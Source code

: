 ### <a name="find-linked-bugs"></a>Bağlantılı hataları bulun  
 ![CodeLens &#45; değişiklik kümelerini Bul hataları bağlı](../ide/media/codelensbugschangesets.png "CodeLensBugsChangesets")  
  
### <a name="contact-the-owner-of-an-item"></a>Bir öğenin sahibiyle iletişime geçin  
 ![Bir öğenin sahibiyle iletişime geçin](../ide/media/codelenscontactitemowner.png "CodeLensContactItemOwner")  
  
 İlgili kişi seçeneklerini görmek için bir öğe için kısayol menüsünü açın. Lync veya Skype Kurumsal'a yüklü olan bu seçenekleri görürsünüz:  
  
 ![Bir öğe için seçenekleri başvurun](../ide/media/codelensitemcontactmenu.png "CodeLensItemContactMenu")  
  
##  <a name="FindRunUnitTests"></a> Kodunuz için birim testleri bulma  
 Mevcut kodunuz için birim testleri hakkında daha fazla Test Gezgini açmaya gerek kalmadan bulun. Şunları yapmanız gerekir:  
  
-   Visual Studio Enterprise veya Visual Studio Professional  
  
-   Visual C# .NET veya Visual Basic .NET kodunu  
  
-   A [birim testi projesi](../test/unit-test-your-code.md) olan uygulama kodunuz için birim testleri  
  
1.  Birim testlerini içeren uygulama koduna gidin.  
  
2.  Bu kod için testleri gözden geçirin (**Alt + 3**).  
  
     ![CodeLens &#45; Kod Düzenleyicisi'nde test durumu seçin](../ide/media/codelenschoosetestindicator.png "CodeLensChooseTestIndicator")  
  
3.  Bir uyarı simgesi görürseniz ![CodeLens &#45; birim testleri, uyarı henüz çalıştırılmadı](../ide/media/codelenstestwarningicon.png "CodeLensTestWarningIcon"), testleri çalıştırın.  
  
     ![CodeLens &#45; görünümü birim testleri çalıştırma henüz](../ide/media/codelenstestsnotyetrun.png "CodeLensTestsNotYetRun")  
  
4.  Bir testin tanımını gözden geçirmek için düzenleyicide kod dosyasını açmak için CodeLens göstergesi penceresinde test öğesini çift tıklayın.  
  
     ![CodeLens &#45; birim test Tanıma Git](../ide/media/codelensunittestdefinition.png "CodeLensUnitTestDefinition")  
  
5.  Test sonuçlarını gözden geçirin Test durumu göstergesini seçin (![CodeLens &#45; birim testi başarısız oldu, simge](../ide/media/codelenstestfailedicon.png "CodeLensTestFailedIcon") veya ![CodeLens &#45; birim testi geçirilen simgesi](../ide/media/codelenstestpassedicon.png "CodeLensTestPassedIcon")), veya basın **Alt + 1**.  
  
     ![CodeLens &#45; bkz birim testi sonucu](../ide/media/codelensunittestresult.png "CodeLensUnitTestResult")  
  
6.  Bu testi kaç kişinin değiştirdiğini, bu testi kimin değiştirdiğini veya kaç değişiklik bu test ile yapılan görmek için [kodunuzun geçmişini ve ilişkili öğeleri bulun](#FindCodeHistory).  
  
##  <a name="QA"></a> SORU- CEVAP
+---+
What the exercise asks: For this exercise, find all lines in the records containing the word "Visual" and copy them.

Solution to this exercise:
-   Visual Studio Enterprise veya Visual Studio Professional  
-   Visual C# .NET veya Visual Basic .NET kodunu  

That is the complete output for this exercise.